>>>

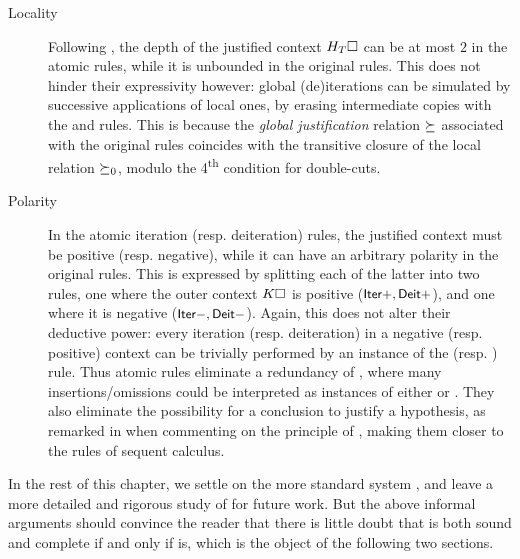 \begin{description}
  \item[Locality] Following , the depth of the
  justified context $H_T\square$ can be at most $2$ in the atomic rules, while it
  is unbounded in the original rules. This does not hinder their expressivity
  however: global (de)iterations can be simulated by successive applications of
  local ones, by erasing intermediate copies with the  and 
  rules. This is because the \emph{global justification} relation $\mathbin{\succeq}$
  associated with the original rules coincides with the transitive closure of
  the local relation $\mathbin{\succeq_0}$, modulo the 4\textsuperscript{th} condition for
  double-cuts.
  \item[Polarity] In the atomic iteration (resp. deiteration) rules, the
  justified context must be positive (resp. negative), while it can have an
  arbitrary polarity in the original rules. This is expressed by splitting each
  of the latter into two rules, one where the outer context $K\square$ is positive
  ($\text{\small$\mathsf{Iter{+}}$},\text{\small$\mathsf{Deit{+}}$}$), and one where it is negative
  ($\text{\small$\mathsf{Iter{-}}$},\text{\small$\mathsf{Deit{-}}$}$). Again, this does not alter their deductive
  power: every iteration (resp. deiteration) in a negative (resp. positive)
  context can be trivially performed by an instance of the  (resp.
  ) rule. Thus atomic rules eliminate a redundancy of ,
  where many insertions/omissions could be interpreted as instances of either
   or . They also eliminate the possibility for a
  conclusion to justify a hypothesis, as remarked in  when
  commenting on the principle of , making them closer to the
  rules of sequent calculus.
\end{description}

In the rest of this chapter, we settle on the more standard system ,
and leave a more detailed and rigorous study of  for future work.
But the above informal arguments should convince the reader that there is little
doubt that  is both sound and complete if and only if 
is, which is the object of the following two sections.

<<<

— YOUR INSTRUCTIONS —
The range runs from the line above containing "where many insertions/omissions" to the line containing "In the rest", inclusive. Restate those lines word for word and no others.

— RESPONSE TO THIS EXERCISE —
  where many insertions/omissions could be interpreted as instances of either
   or . They also eliminate the possibility for a
  conclusion to justify a hypothesis, as remarked in  when
  commenting on the principle of , making them closer to the
  rules of sequent calculus.
\end{description}

In the rest of this chapter, we settle on the more standard system ,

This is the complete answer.